Urban Atlas, part of the Copernicus Programme, is managed by the European Commission and offers high-resolution, up-to-date satellite maps of land use and urban structure. Its detailed classification system is especially useful for understanding residential, industrial, commercial, and green space distributions. 

By combining these data sources, we can analyze a wide range of variables such as: 

  • Road types and densities (from OSM) 
  • Building heights (from CNIG) 
  • Land use categories (from Urban Atlas) 

pamplona map properties
Two images are shown displaying land use characteristics in Pamplona (building heights and commercial/industrial areas).

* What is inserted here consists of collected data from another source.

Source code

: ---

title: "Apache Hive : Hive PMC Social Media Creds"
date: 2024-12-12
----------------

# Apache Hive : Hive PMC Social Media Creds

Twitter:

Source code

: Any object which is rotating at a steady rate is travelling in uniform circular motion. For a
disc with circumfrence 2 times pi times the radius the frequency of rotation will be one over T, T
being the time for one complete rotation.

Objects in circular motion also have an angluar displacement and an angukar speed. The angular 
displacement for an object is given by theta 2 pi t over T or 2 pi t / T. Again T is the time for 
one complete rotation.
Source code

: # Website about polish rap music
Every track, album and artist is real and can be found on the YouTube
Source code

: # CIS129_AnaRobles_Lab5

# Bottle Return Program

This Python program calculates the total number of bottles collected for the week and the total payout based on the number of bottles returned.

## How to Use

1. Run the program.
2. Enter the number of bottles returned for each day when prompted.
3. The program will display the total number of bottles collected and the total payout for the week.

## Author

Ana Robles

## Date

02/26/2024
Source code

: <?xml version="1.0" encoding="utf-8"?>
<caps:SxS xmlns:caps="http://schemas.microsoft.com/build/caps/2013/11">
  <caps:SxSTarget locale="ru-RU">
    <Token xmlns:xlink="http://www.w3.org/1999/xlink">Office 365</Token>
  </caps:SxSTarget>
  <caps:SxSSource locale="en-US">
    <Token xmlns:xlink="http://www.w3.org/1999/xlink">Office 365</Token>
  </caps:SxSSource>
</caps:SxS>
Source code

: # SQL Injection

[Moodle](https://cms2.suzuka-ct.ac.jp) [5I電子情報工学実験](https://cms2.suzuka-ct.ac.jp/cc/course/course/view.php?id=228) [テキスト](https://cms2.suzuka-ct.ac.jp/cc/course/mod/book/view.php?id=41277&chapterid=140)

  1. Urban Area Segmentation

Using these data, our algorithm segments the city into zones based on common features such as urban density, residential or commercial use, and emission profiles. This clustering process allows us to group areas with similar behavior regarding air quality. 

air quality map
Segmentation of the city center area of Santander

  1. Selection of Strategic Points

After segmentation, the next step is to identify optimal sensor locations within each zone. These sites are selected to ensure that collected data accurately reflects the full urban diversity. As a result, fewer sensors are needed to cover a wider range of conditions effectively. 

  1. Micro-Deployment

Once macro-locations are identified, the goal is to determine the exact spot for each device—on which specific lamppost, traffic light, or wall, for example. This stage follows the guidance of Directive 2008/50/EC, transposed into Spanish law under Royal Decree 102/2011. 

Key recommendations include: 

  • Avoid placing sensors near direct emission sources (chimneys, air vents, etc.) 
  • Do not install sensors directly above or below windows—keep at least 1 meter away 
  • Position sensors at breathing height, typically between 1.5 and 4 meters 
  • Ensure access to power and connectivity for smart devices 

We also verify the absence of obstacles that could compromise installation, such as lack of power sources or insufficient solar exposure (for solar-powered sensors) throughout the day and year. 

Conclusion 

Placing air quality sensors is not merely a logistical challenge—it is a strategic decision. By combining data science, urban expertise, and sensor technology, cities can build monitoring networks that are more efficient and effective. This empowers municipalities to fight pollution, design better policies, and protect public health with evidence-based strategies.